As soon as the sequence of numbers and letters was in, she hit enter. “Holy shit.”
She sent off a secure text to Gamache, Lacoste, and Beauvoir, with the link. As she hit send, her phone lit up.
“Have you heard?” Madame Gamache stood in the doorway into the study, brittle leaves stuck to her heavy sweater and one hanging from her hair. “I’m turning on the television.”
In an instant Armand took in every detail of what was happening and instinctively stepped in front of the Prime Minister, who was on his feet and looking stunned.
Members of the RCMP’s Parliamentary Protective Service with weapons drawn had poured into the room. Guns out at close quarters was a dangerous situation, Gamache knew. One could go off unexpectedly.
Or even on purpose.
As he moved, Gamache put his hand to his hip, where his holster would be, if he carried one.

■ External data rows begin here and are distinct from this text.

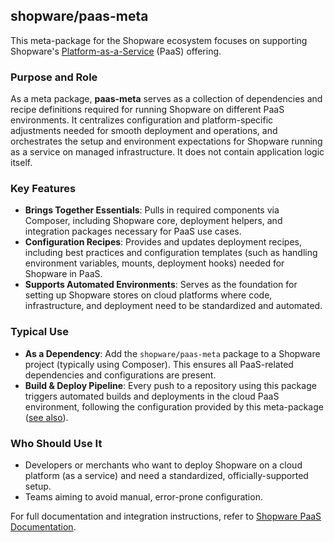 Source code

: ## shopware/paas-meta

This meta-package for the Shopware ecosystem focuses on supporting Shopware's [Platform-as-a-Service](https://www.shopware.com/en/shopware-paas/) (PaaS) offering.


### Purpose and Role

As a meta package, **paas-meta** serves as a collection of dependencies and recipe definitions required for running Shopware on different PaaS environments. It centralizes configuration and platform-specific adjustments needed for smooth deployment and operations, and orchestrates the setup and environment expectations for Shopware running as a service on managed infrastructure. It does not contain application logic itself.

### Key Features

- **Brings Together Essentials**: Pulls in required components via Composer, including Shopware core, deployment helpers, and integration packages necessary for PaaS use cases.
- **Configuration Recipes**: Provides and updates deployment recipes, including best practices and configuration templates (such as handling environment variables, mounts, deployment hooks) needed for Shopware in PaaS.
- **Supports Automated Environments**: Serves as the foundation for setting up Shopware stores on cloud platforms where code, infrastructure, and deployment need to be standardized and automated.


### Typical Use

- **As a Dependency**: Add the `shopware/paas-meta` package to a Shopware project (typically using Composer). This ensures all PaaS-related dependencies and configurations are present.
- **Build & Deploy Pipeline**: Every push to a repository using this package triggers automated builds and deployments in the cloud PaaS environment, following the configuration provided by this meta-package ([see also](https://developer.shopware.com/docs/products/paas/shopware-paas/build-deploy.html)).

### Who Should Use It

- Developers or merchants who want to deploy Shopware on a cloud platform (as a service) and need a standardized, officially-supported setup.
- Teams aiming to avoid manual, error-prone configuration.

For full documentation and integration instructions, refer to [Shopware PaaS Documentation](https://github.com/shopware/paas-meta). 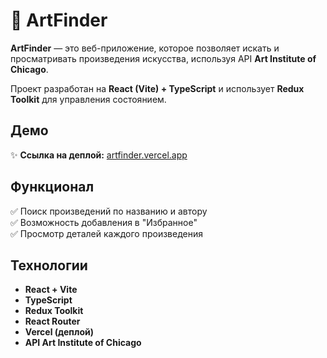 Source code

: # 🎨 ArtFinder

**ArtFinder** — это веб-приложение, которое позволяет искать и просматривать произведения искусства, используя API **Art Institute of Chicago**. 

Проект разработан на **React (Vite) + TypeScript** и использует **Redux Toolkit** для управления состоянием.

## Демо  
✨ **Ссылка на деплой:** [artfinder.vercel.app](https://art-finder-art.vercel.app/)  

## Функционал  
✅ Поиск произведений по названию и автору   
✅ Возможность добавления в "Избранное"  
✅ Просмотр деталей каждого произведения   

## Технологии  
- **React + Vite**  
- **TypeScript**  
- **Redux Toolkit**  
- **React Router**  
- **Vercel (деплой)**  
- **API Art Institute of Chicago**  


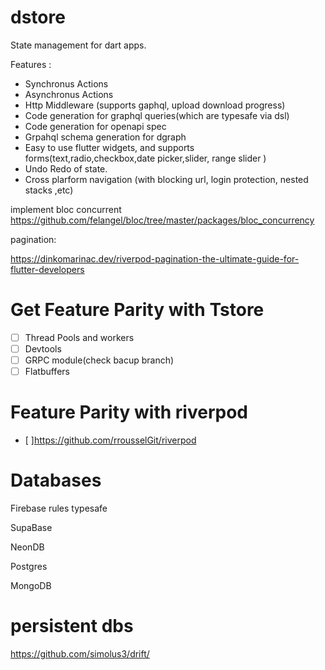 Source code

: # dstore

State management for dart apps.

Features : 
*  Synchronus Actions
*  Asynchronus Actions
*  Http Middleware (supports gaphql, upload download progress)
*  Code generation for graphql queries(which are typesafe via dsl)
*  Code generation for openapi spec
*  Grpahql schema generation for dgraph
*  Easy to use flutter widgets, and supports forms(text,radio,checkbox,date picker,slider, range slider )
*  Undo Redo of state.
*  Cross plarform navigation (with blocking url, login protection, nested stacks ,etc)

implement bloc concurrent https://github.com/felangel/bloc/tree/master/packages/bloc_concurrency


pagination: 

https://dinkomarinac.dev/riverpod-pagination-the-ultimate-guide-for-flutter-developers

# Get Feature Parity with Tstore
- [ ] Thread Pools and workers
- [ ] Devtools
- [ ] GRPC module(check bacup branch)
- [ ] Flatbuffers

# Feature Parity with riverpod
- [ ]https://github.com/rrousselGit/riverpod

# Databases

Firebase rules typesafe

SupaBase

NeonDB

Postgres

MongoDB

# persistent dbs
https://github.com/simolus3/drift/
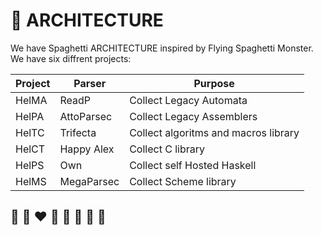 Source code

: # 📐 ARCHITECTURE

We have Spaghetti ARCHITECTURE inspired by Flying Spaghetti Monster.
We have six diffrent projects:

| Project | Parser     | Purpose |
| ---     | ---        | --- |
| HelMA   | ReadP      | Collect Legacy Automata |
| HelPA   | AttoParsec | Collect Legacy Assemblers |
| HelTC   | Trifecta   | Collect algoritms and macros library |
| HelCT   | Happy Alex | Collect C library |
| HelPS   | Own        | Collect self Hosted Haskell |
| HelMS   | MegaParsec | Collect Scheme library |

## 🦄 🌈 ❤️ 💛 💚 💙 🤍 🖤
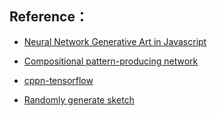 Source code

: ## Reference：
* [Neural Network Generative Art in Javascript](http://blog.otoro.net/2015/06/19/neural-network-generative-art/)
* [Compositional pattern-producing network](https://en.wikipedia.org/wiki/Compositional_pattern-producing_network)
* [cppn-tensorflow](https://github.com/hardmaru/cppn-tensorflow#cppn-tensorflow)

* [Randomly generate sketch](https://xiaotongm.github.io/Nature-of-Code/Final/RandomlyGene/)
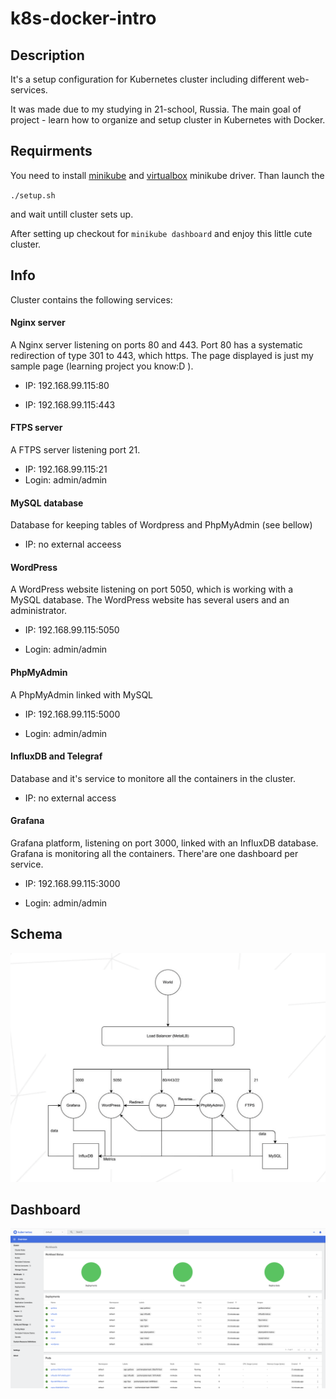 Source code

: # k8s-docker-intro

## Description

It's a setup configuration for Kubernetes cluster including different web-services.

It was made due to my studying in 21-school, Russia.
The main goal of project - learn how to organize and setup cluster in Kubernetes with Docker.

## Requirments

You need to install [minikube](https://minikube.sigs.k8s.io/docs/start/) and
[virtualbox](https://minikube.sigs.k8s.io/docs/drivers/ "checkout for virtualbox driver") minikube driver. Than launch the 

`./setup.sh` 

and wait untill cluster sets up.

After setting up checkout for `minikube dashboard` and enjoy this little cute cluster.

## Info

Cluster contains the following services:

#### Nginx server
A Nginx server listening on ports 80 and 443. Port 80 has a systematic redirection of type 301 to 443, which https. 
The page displayed is just my sample page (learning project you know:D ).

* IP: 192.168.99.115:80

* IP: 192.168.99.115:443

#### FTPS server
A FTPS server listening port 21.
* IP: 192.168.99.115:21
* Login: admin/admin

#### MySQL database
Database for keeping tables of Wordpress and PhpMyAdmin (see bellow)

* IP: no external acceess

#### WordPress
A WordPress website listening on port 5050, which is working with a MySQL database.
The WordPress website has several users and an administrator.

* IP: 192.168.99.115:5050

* Login: admin/admin

#### PhpMyAdmin
A PhpMyAdmin linked with MySQL

* IP: 192.168.99.115:5000

* Login: admin/admin

#### InfluxDB and Telegraf
Database and it's service to monitore all the containers in the cluster.

* IP: no external access

#### Grafana
Grafana platform, listening on port 3000, linked with an InfluxDB database.
Grafana is monitoring all the containers. There'are one dashboard per service.

* IP: 192.168.99.115:3000

* Login: admin/admin

## Schema
![Schema](/schema.png)

## Dashboard
![Dashboard view](/dashboard.png)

Then he turned to Lacoste. But she’d had to surrender her weapon at security since Ottawa wasn’t in S?reté jurisdiction. Shona was standing frozen in place, her eyes wide, staring toward the PM and his Chief of Staff.
“Where?” Gamache demanded of the officer in charge.
“Not here. Washington. DC. The White House. Get him away from the windows,” he ordered the agents surrounding the PM. “We’re locking down Parliament, just in case.”
On hearing that the danger was not close, was not imminent, there was a noticeable relaxation on the part of the Prime Minister.
“Turn on the televisions,” he said.
Manon Payette grabbed a remote, and the bank of monitors came to life. Assorted channels appeared, from CBC to Radio-Canada to CNN to the BBC and Al Jazeera. All showed the same image. The familiar exterior of the White House used by journalists in their stand-ups.
With everyone in the PM’s office riveted on the news, Gamache took the opportunity to slip out and get his phone, left in the outer office.
He quickly returned before he was missed and sent a text: Bert, what’s happening?
The PM was also sending messages. No doubt to the President and other world leaders. Desperate for information.
Armand stared down at his screen. Nothing.
He tried again. Then he tried calling.
It rang and rang. Nothing.
If shots were fired in the White House, the head of the Joint Chiefs must be rushing over from the Pentagon. Inundated with reports on the ground.
Unless …
Unless General Whitehead had done exactly what he had done. And that was go first thing in the morning to the leader of his country.